No la seguridad, señor, se alcanza
por estar en su punto lo adquirido,
antes había de ser su vista odiosa,
porque con él declina cada cosa.

   Bien como cuando el sol sale de oriente
y en la mitad del cielo se levanta,
hiriendo por cenit la humana gente,
cercando en corta sombra a toda planta,
que hasta su medio curso vehemente
puede subir, y a más no se adelanta,
desde el cual declinando al mar se arroja,
donde sus hebras encrespadas moja:

   De esta suerte la cosa más subida
viene desde su punto declinando:
la salud, el contento y corta vida
que tiene (como humano en fin) su cuándo.
Tema el más levantado la caída
que aquella que en su daño al hombre cando,
y no hay cosa más cierta, aunque se tarda,
que aquella que en su daño al hombre aguarda.

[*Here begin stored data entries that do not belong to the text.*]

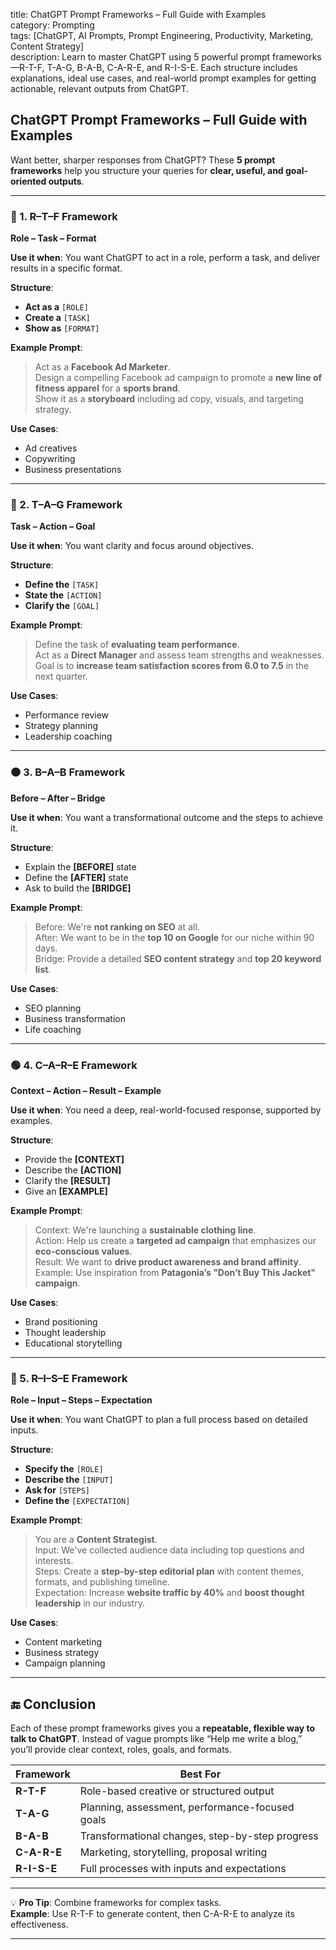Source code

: title: ChatGPT Prompt Frameworks – Full Guide with Examples  
category: Prompting  
tags: [ChatGPT, AI Prompts, Prompt Engineering, Productivity, Marketing, Content Strategy]  
description: Learn to master ChatGPT using 5 powerful prompt frameworks—R-T-F, T-A-G, B-A-B, C-A-R-E, and R-I-S-E. Each structure includes explanations, ideal use cases, and real-world prompt examples for getting actionable, relevant outputs from ChatGPT.  

## ChatGPT Prompt Frameworks – Full Guide with Examples

Want better, sharper responses from ChatGPT? These **5 prompt frameworks** help you structure your queries for **clear, useful, and goal-oriented outputs**.

---

### 🔶 1. R–T–F Framework  
**Role – Task – Format**

**Use it when**: You want ChatGPT to act in a role, perform a task, and deliver results in a specific format.

**Structure**:
- **Act as a** `[ROLE]`  
- **Create a** `[TASK]`  
- **Show as** `[FORMAT]`

**Example Prompt**:
> Act as a **Facebook Ad Marketer**.  
> Design a compelling Facebook ad campaign to promote a **new line of fitness apparel** for a **sports brand**.  
> Show it as a **storyboard** including ad copy, visuals, and targeting strategy.

**Use Cases**:
- Ad creatives
- Copywriting
- Business presentations

---

### 🔷 2. T–A–G Framework  
**Task – Action – Goal**

**Use it when**: You want clarity and focus around objectives.

**Structure**:
- **Define the** `[TASK]`  
- **State the** `[ACTION]`  
- **Clarify the** `[GOAL]`

**Example Prompt**:
> Define the task of **evaluating team performance**.  
> Act as a **Direct Manager** and assess team strengths and weaknesses.  
> Goal is to **increase team satisfaction scores from 6.0 to 7.5** in the next quarter.

**Use Cases**:
- Performance review
- Strategy planning
- Leadership coaching

---

### 🟠 3. B–A–B Framework  
**Before – After – Bridge**

**Use it when**: You want a transformational outcome and the steps to achieve it.

**Structure**:
- Explain the **[BEFORE]** state  
- Define the **[AFTER]** state  
- Ask to build the **[BRIDGE]**

**Example Prompt**:
> Before: We're **not ranking on SEO** at all.  
> After: We want to be in the **top 10 on Google** for our niche within 90 days.  
> Bridge: Provide a detailed **SEO content strategy** and **top 20 keyword list**.

**Use Cases**:
- SEO planning
- Business transformation
- Life coaching

---

### 🟢 4. C–A–R–E Framework  
**Context – Action – Result – Example**

**Use it when**: You need a deep, real-world-focused response, supported by examples.

**Structure**:
- Provide the **[CONTEXT]**  
- Describe the **[ACTION]**  
- Clarify the **[RESULT]**  
- Give an **[EXAMPLE]**

**Example Prompt**:
> Context: We're launching a **sustainable clothing line**.  
> Action: Help us create a **targeted ad campaign** that emphasizes our **eco-conscious values**.  
> Result: We want to **drive product awareness and brand affinity**.  
> Example: Use inspiration from **Patagonia’s "Don’t Buy This Jacket" campaign**.

**Use Cases**:
- Brand positioning
- Thought leadership
- Educational storytelling

---

### 🔵 5. R–I–S–E Framework  
**Role – Input – Steps – Expectation**

**Use it when**: You want ChatGPT to plan a full process based on detailed inputs.

**Structure**:
- **Specify the** `[ROLE]`  
- **Describe the** `[INPUT]`  
- **Ask for** `[STEPS]`  
- **Define the** `[EXPECTATION]`

**Example Prompt**:
> You are a **Content Strategist**.  
> Input: We've collected audience data including top questions and interests.  
> Steps: Create a **step-by-step editorial plan** with content themes, formats, and publishing timeline.  
> Expectation: Increase **website traffic by 40%** and **boost thought leadership** in our industry.

**Use Cases**:
- Content marketing
- Business strategy
- Campaign planning

---

## 🔚 Conclusion

Each of these prompt frameworks gives you a **repeatable, flexible way to talk to ChatGPT**. Instead of vague prompts like “Help me write a blog,” you’ll provide clear context, roles, goals, and formats.

| Framework | Best For |
|-----------|----------|
| **R-T-F** | Role-based creative or structured output |
| **T-A-G** | Planning, assessment, performance-focused goals |
| **B-A-B** | Transformational changes, step-by-step progress |
| **C-A-R-E** | Marketing, storytelling, proposal writing |
| **R-I-S-E** | Full processes with inputs and expectations |

---

💡 **Pro Tip**: Combine frameworks for complex tasks.  
**Example**: Use R-T-F to generate content, then C-A-R-E to analyze its effectiveness.

---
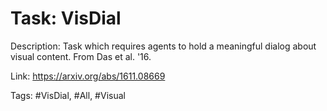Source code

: Task: VisDial
==============
Description: Task which requires agents to hold a meaningful dialog about visual content. From Das et al. '16. 

Link: https://arxiv.org/abs/1611.08669

Tags: #VisDial, #All, #Visual


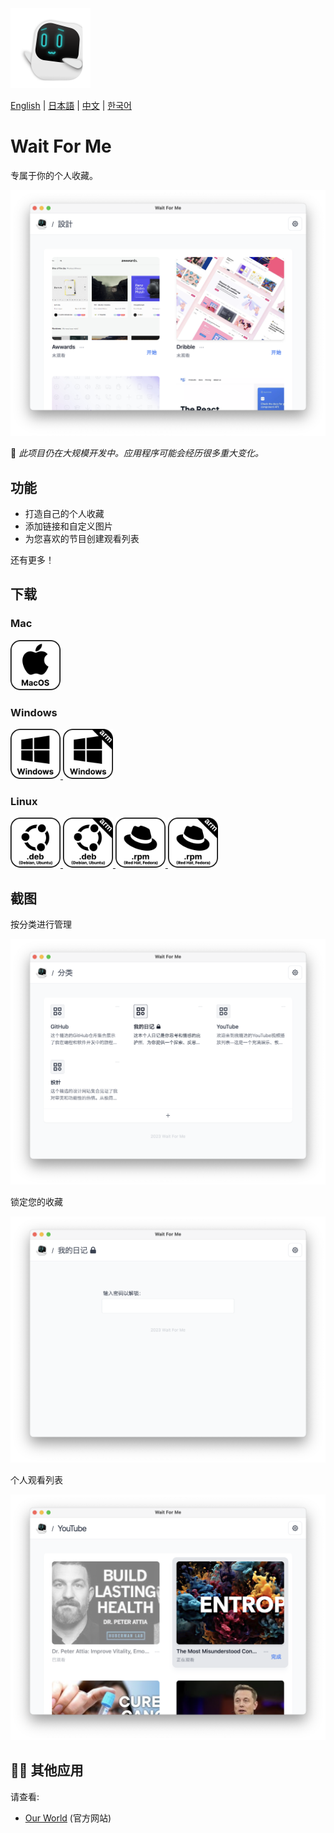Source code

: <img src="./assets/icon.png" alt="logo" width="128">

[English](./README.md) | [日本語](./README.ja.md) | [中文](./README.zh.md) | [한국어](./README.ko.md)

# Wait For Me

专属于你的个人收藏。

<img src="./assets/cover-image.zh.png" alt="Cover Image" width="512">

🧱 _此项目仍在大规模开发中。应用程序可能会经历很多重大变化。_

## 功能

- 打造自己的个人收藏
- 添加链接和自定义图片
- 为您喜欢的节目创建观看列表

还有更多！

## 下载

### Mac

<a href="https://github.com/owfdr/wait-for-me/releases/download/v0.1.0/Wait.For.Me-darwin-universal-0.1.0.zip">
    <img src="assets/macos.svg" alt="MacOS" width="80">
</a>

### Windows

<a href="https://github.com/owfdr/wait-for-me/releases/download/v0.1.0/Wait.For.Me-win32-x64-0.1.0.zip">
    <img src="assets/windows.svg" alt="Windows" width="80">
</a>
<a href="https://github.com/owfdr/wait-for-me/releases/download/v0.1.0/Wait.For.Me-win32-arm64-0.1.0.zip">
    <img src="assets/windows-arm64.svg" alt="Windows arm64" width="80">
</a>

### Linux

<a href="https://github.com/owfdr/wait-for-me/releases/download/v0.1.0/wait-for-me_0.1.0_amd64.deb">
    <img src="assets/debian.svg" alt="Debian" width="80">
</a>
<a href="https://github.com/owfdr/wait-for-me/releases/download/v0.1.0/wait-for-me_0.1.0_arm64.deb">
    <img src="assets/debian-arm64.svg" alt="Debian arm64" width="80">
</a>
<a href="https://github.com/owfdr/wait-for-me/releases/download/v0.1.0/wait-for-me-0.1.0-1.x86_64.rpm">
    <img src="assets/red-hat.svg" alt="Red Hat" width="80">
</a>
<a href="https://github.com/owfdr/wait-for-me/releases/download/v0.1.0/wait-for-me-0.1.0-1.arm64.rpm">
    <img src="assets/red-hat-arm64.svg" alt="Red Hat arm64" width="80">
</a>

## 截图

按分类进行管理

<img src="./assets/categories.zh.png" alt="categories" width="512">

锁定您的收藏

<img src="./assets/journal.zh.png" alt="jounal collections" width="512">

个人观看列表

<img src="./assets/youtube.zh.png" alt="youtube collections" width="512">

## 🧑‍💻 其他应用

请查看:

- [Our World](https://ourworld.center/zh/apps) (官方网站)
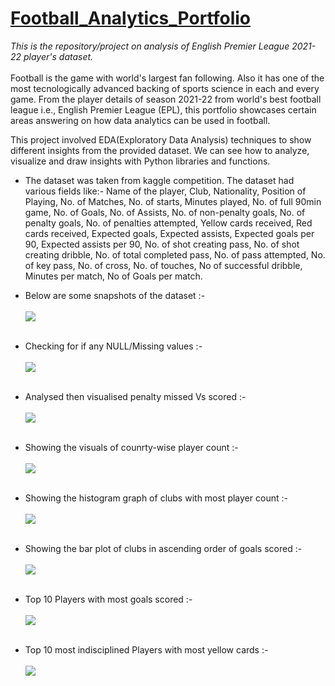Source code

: # [Football_Analytics_Portfolio](https://github.com/Vibhor2256/Football-Analytics)

*This is the repository/project on analysis of English Premier League 2021-22 player's dataset.*<br><br>
Football is the game with world's largest fan following. Also it has one of the most tecnologically advanced backing of sports science in each and every game. 
From the player details of season 2021-22 from world's best football league i.e., English Premier League (EPL), this portfolio showcases certain areas answering on 
how data analytics can be used in football.<br>

This project involved EDA(Exploratory Data Analysis) techniques to show different insights from the provided dataset. We can see how to analyze, visualize and draw 
insights with Python libraries and functions.


* The dataset was taken from kaggle competition. The dataset had various fields like:- Name of the player, Club, Nationality, Position of Playing, No. of Matches, No. of
starts, Minutes played, No. of full 90min game, No. of Goals, No. of Assists, No. of non-penalty goals, No. of penalty goals, No. of penalties attempted, Yellow cards
received, Red cards received, Expected goals, Expected assists, Expected goals per 90, Expected assists per 90, No. of shot creating pass, No. of shot creating dribble,
No. of total completed pass, No. of pass attempted, No. of key pass, No. of cross, No. of touches, No of successful dribble, Minutes per match, No of Goals per match.

* Below are some snapshots of the dataset :-<br><br> ![](images/Screenshot_20230221_185205.png)<br><br>
* Checking for if any NULL/Missing values :-<br><br> ![](images/Screenshot_20230221_185621.png)<br><br>
* Analysed then visualised penalty missed Vs scored :-<br><br> ![](images/Screenshot_20230221_185840.png)<br><br>
* Showing the visuals of counrty-wise player count :-<br><br> ![](images/Screenshot_20230221_190242.png)<br><br>
* Showing the histogram graph of clubs with most player count :-<br><br> ![](images/Screenshot_20230221_190527.png)<br><br>
* Showing the bar plot of clubs in ascending order of goals scored :-<br><br> ![](images/Screenshot_20230221_190938.png)<br><br>
* Top 10 Players with most goals scored :-<br><br> ![](images/Screenshot_20230221_191233.png)<br><br>
* Top 10 most indisciplined Players with most yellow cards :-<br><br> ![](images/Screenshot_20230221_191453.png)


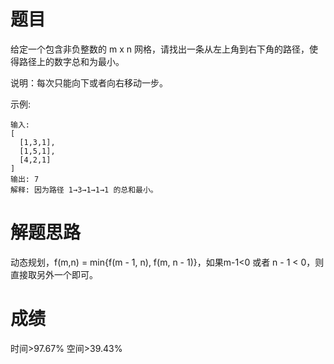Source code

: # 题目
给定一个包含非负整数的 m x n 网格，请找出一条从左上角到右下角的路径，使得路径上的数字总和为最小。

说明：每次只能向下或者向右移动一步。

示例:

    输入:
    [
      [1,3,1],
      [1,5,1],
      [4,2,1]
    ]
    输出: 7
    解释: 因为路径 1→3→1→1→1 的总和最小。

# 解题思路
动态规划，f(m,n) = min{f(m - 1, n), f(m, n - 1)}，如果m-1<0 或者 n - 1 < 0，则直接取另外一个即可。
# 成绩
时间>97.67%
空间>39.43%
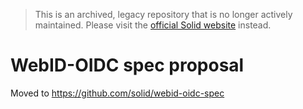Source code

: > This is an archived, legacy repository that is no longer actively maintained. Please visit the [official Solid website](https://solidproject.org/) instead.

# WebID-OIDC spec proposal

Moved to https://github.com/solid/webid-oidc-spec
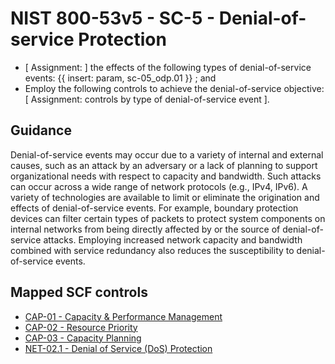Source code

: # NIST 800-53v5 - SC-5 - Denial-of-service Protection
-  \[ Assignment:  \] the effects of the following types of denial-of-service events: {{ insert: param, sc-05_odp.01 }} ; and
- Employ the following controls to achieve the denial-of-service objective: \[ Assignment: controls by type of denial-of-service event \].
## Guidance
Denial-of-service events may occur due to a variety of internal and external causes, such as an attack by an adversary or a lack of planning to support organizational needs with respect to capacity and bandwidth. Such attacks can occur across a wide range of network protocols (e.g., IPv4, IPv6). A variety of technologies are available to limit or eliminate the origination and effects of denial-of-service events. For example, boundary protection devices can filter certain types of packets to protect system components on internal networks from being directly affected by or the source of denial-of-service attacks. Employing increased network capacity and bandwidth combined with service redundancy also reduces the susceptibility to denial-of-service events.
## Mapped SCF controls
- [CAP-01 - Capacity & Performance Management](../scf/cap-01-capacity&performancemanagement.md)
- [CAP-02 - Resource Priority](../scf/cap-02-resourcepriority.md)
- [CAP-03 - Capacity Planning](../scf/cap-03-capacityplanning.md)
- [NET-02.1 - Denial of Service (DoS) Protection](../scf/net-021-denialofservice(dos)protection.md)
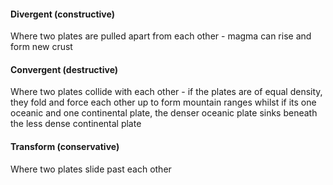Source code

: #### Divergent (constructive)

Where two plates are pulled apart from each other - magma can rise and form new crust
#### Convergent (destructive)

Where two plates collide with each other - if the plates are of equal density, they fold and force each other up to form mountain ranges whilst if its one oceanic and one continental plate, the denser oceanic plate sinks beneath the less dense continental plate
 
#### Transform (conservative)

Where two plates slide past each other

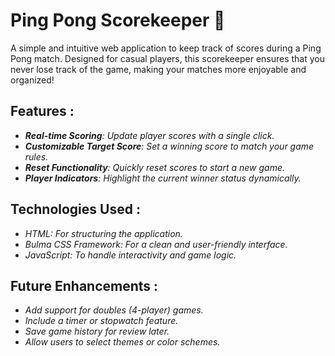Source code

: # Ping Pong Scorekeeper 🏓
A simple and intuitive web application to keep track of scores during a Ping Pong match. Designed for casual players, this scorekeeper ensures that you never lose track of the game, making your matches more enjoyable and organized!

## Features :

- ***Real-time Scoring**: Update player scores with a single click.*
- ***Customizable Target Score**: Set a winning score to match your game rules.*
- ***Reset Functionality**: Quickly reset scores to start a new game.*
- ***Player Indicators**: Highlight the current winner status dynamically.*

## Technologies Used :
- *HTML: For structuring the application.*
- *Bulma CSS Framework: For a clean and user-friendly interface.*
- *JavaScript: To handle interactivity and game logic.*

## Future Enhancements :
- *Add support for doubles (4-player) games.*
- *Include a timer or stopwatch feature.*
- *Save game history for review later.*
- *Allow users to select themes or color schemes.*
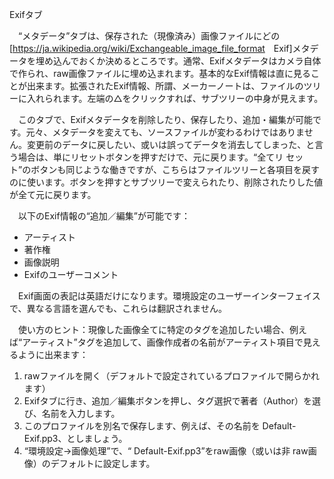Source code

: <div class="pagetitle">

Exifタブ

</div>

　“メタデータ”タブは、保存された（現像済み）画像ファイルにどの\[<https://ja.wikipedia.org/wiki/Exchangeable_image_file_format>　Exif\]メタデータを埋め込んでおくか決めるところです。通常、Exifメタデータはカメラ自体で作られ、raw画像ファイルに埋め込まれます。基本的なExif情報は直に見ることが出来ます。拡張されたExif情報、所謂、メーカーノートは、ファイルのツリーに入れられます。左端の△をクリックすれば、サブツリーの中身が見えます。

　このタブで、Exifメタデータを削除したり、保存したり、追加・編集が可能です。元々、メタデータを変えても、ソースファイルが変わるわけではありません。変更前のデータに戻したい、或いは誤ってデータを消去してしまった、と言う場合は、単にリセットボタンを押すだけで、元に戻ります。“全てリ
セット”のボタンも同じような働きですが、こちらはファイルツリーと各項目を戻すのに使います。ボタンを押すとサブツリーで変えられたり、削除されたりした値が全て元に戻ります。

　以下のExif情報の“追加／編集”が可能です：

- アーティスト
- 著作権
- 画像説明
- Exifのユーザーコメント

　Exif画面の表記は英語だけになります。環境設定のユーザーインターフェイスで、異なる言語を選んでも、これらは翻訳されません。

　使い方のヒント：現像した画像全てに特定のタグを追加したい場合、例えば“アーティスト”タグを追加して、画像作成者の名前がアーティスト項目で見えるように出来ます：

1.  rawファイルを開く（デフォルトで設定されているプロファイルで開らかれます）
2.  Exifタブに行き、追加／編集ボタンを押し、タグ選択で著者（Author）を選び、名前を入力します。
3.  このプロファイルを別名で保存します、例えば、その名前を
    Default-Exif.pp3、としましょう。
4.  “環境設定→画像処理”で、“ Default-Exif.pp3”をraw画像（或いは非
    raw画像）のデフォルトに設定します。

   Que no amenaza al pobre la trompeta,
la caja, ni de Marte el duro estruendo,
la vocería de la plebe inquieta,
sangrientas novedades pretendiendo,
ni es el juntar riquezas vida quieta
que va a la desventura fin poniendo:
antes quien sus efectos bien alcanza,
trueco de estado la llamó y mudanza.

   Pudo hablar Moctezuma de experiencia,
como deudor de la Fortuna instable,
a quien en el fervor de su potencia
embistió, con vaivén irreparable,
cuando en serena paz, sin diferencia,
reinaba con pujanza incontrastable,
habiendo yugo vergonzoso puesto,
del Occidente al cuello más enhiesto.

   Pidió Cortés al rey con blando ruego
(visto su aprieto) que su faz mostrando
mandase suspender el furor ciego,
del combate el efecto dilatando.
Puso en ejecución su intento luego,
y esto desde un terrado procurando:
tantas piedras los indios arrojaron
que una en la sien, sin verle, le engastaron.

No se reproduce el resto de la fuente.